Ora contemplava una vasta casa con una chiesa, in tutta simile all’attuale dedicata a S. Francesco di Sales, che sul frontone recava la scritta: HAEC EST DOMUS MEA; INDE GLORIA MEA; e dalla porta di questa chiesa entravano ed uscivano giovani, chierici e preti. Ora a questo spettacolo nel medesimo sito ne succedeva un altro e compariva la piccola casa Pinardi, e intorno a lei portici e chiesa, giovanetti ed ecclesiastici in grandissimo numero.
– Ma questo non è possibile, ripeteva fra sè D. Bosco; quella è tutt’altro che un’abitazione adatta per noi. Quasi direi di essere in preda ad un’illusione diabolica. – E allora aveva udito distintamente una voce che gli diceva: – E non sai che il Signore può colle spoglie degli Egiziani arricchire il suo popolo?

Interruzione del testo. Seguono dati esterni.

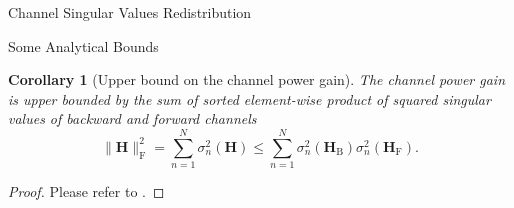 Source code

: \documentclass[journal]{IEEEtran}
\newtheorem{corollary}{Corollary}[proposition]
\begin{document}
\begin{section}{Channel Singular Values Redistribution}
\begin{subsection}{Some Analytical Bounds}

		\begin{corollary}[Upper bound on the channel power gain\label{co:sum_power}]
			The channel power gain is upper bounded by the sum of sorted element-wise product of squared singular values of backward and forward channels
			\begin{equation}
				\lVert \mathbf{H} \rVert _\mathrm{F}^2 = \sum_{n=1}^N \sigma_n^2(\mathbf{H}) \le \sum_{n=1}^N \sigma_n^2(\mathbf{H}_\mathrm{B}) \sigma_n^2(\mathbf{H}_\mathrm{F}).
				\label{iq:power_gain}
			\end{equation}
		\end{corollary}

		\begin{proof}
			Please refer to \cite[Inequality~24.4.7]{Hogben2013}.
		\end{proof}


\end{subsection}
\end{section}
\end{document}
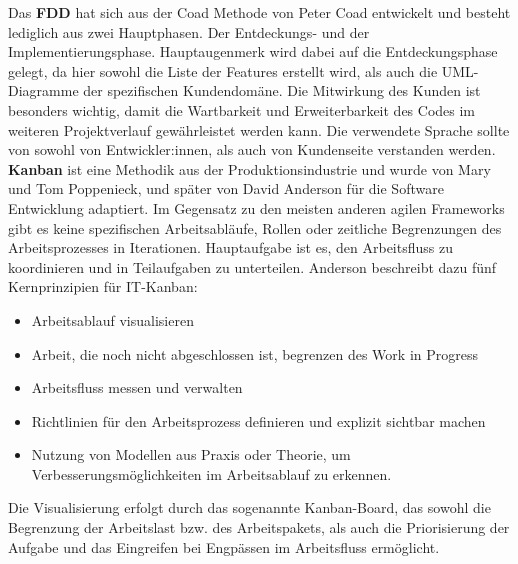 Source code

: Das \textbf{FDD} hat sich aus der Coad Methode von Peter Coad entwickelt und besteht lediglich aus zwei Hauptphasen. 
Der Entdeckungs- und der Implementierungsphase. Hauptaugenmerk wird dabei auf die Entdeckungsphase gelegt, da hier sowohl die 
Liste der Features erstellt wird, als auch die UML-Diagramme der spezifischen Kundendomäne. 
Die Mitwirkung des Kunden ist besonders wichtig, damit die Wartbarkeit und Erweiterbarkeit des Codes im weiteren Projektverlauf gewährleistet werden kann. 
Die verwendete Sprache sollte von sowohl von Entwickler:innen, als auch von Kundenseite verstanden werden. \cite{Chowdhury2011-hg} \\

\textbf{Kanban} ist eine Methodik aus der Produktionsindustrie und wurde von Mary und Tom Poppenieck, und später von David Anderson für 
die Software Entwicklung adaptiert. Im Gegensatz zu den meisten anderen agilen Frameworks gibt es keine spezifischen Arbeitsabläufe, 
Rollen oder zeitliche Begrenzungen des Arbeitsprozesses in Iterationen. 
Hauptaufgabe ist es, den Arbeitsfluss zu koordinieren und in Teilaufgaben zu unterteilen. Anderson beschreibt dazu fünf Kernprinzipien für IT-Kanban:
\begin{itemize}
    \item Arbeitsablauf visualisieren
    \item Arbeit, die noch nicht abgeschlossen ist, begrenzen des Work in Progress
    \item Arbeitsfluss messen und verwalten
    \item Richtlinien für den Arbeitsprozess definieren und explizit sichtbar machen
    \item Nutzung von Modellen aus Praxis oder Theorie, um Verbesserungsmöglichkeiten im Arbeitsablauf zu erkennen.
\end{itemize}
Die Visualisierung erfolgt durch das sogenannte Kanban-Board, das sowohl die Begrenzung der Arbeitslast bzw. des Arbeitspakets, 
als auch die Priorisierung der Aufgabe und das Eingreifen bei Engpässen im Arbeitsfluss ermöglicht.\cite{Ahmad2018-jv,Granulo2019-wm} \\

Altre volte sembravagli di essere nella via Cottolengo. A destra aveva casa Pinardi in mezzo all’orto e ai prati; a sinistra, casa Moretta quasi di fronte alla prima coi cortili e campi attigui, che dovevano più tardi essere occupati dalle Figlie di Maria Ausiliatrice. Due colonne si innalzavano sulla porta del futuro Oratorio, sulle quali D. Bosco lesse questa ripetuta iscrizione: HINC INDE GLORIA MEA: Di qua e di là la mia gloria. Era evidentemente il primo accenno alla Congregazione sorella a quella dei Salesiani. E se da una parte egli vedeva questi ultimi, dall’altra non avrà forse viste le suore? Egli tuttavia nulla ne disse allora, essendo molto riservato nel dare tali spiegazioni.
Intanto il primo sogno fatto al Convitto era presso ad avverarsi. Tre dovevano essere le fermate o le stazioni di D. Bosco prima di giungere a stabile dimora. La prima era stata al Rifugio, la seconda ai Molini di Città; casa Moretta ed il prato attiguo sono la terza. Dio sia benedetto!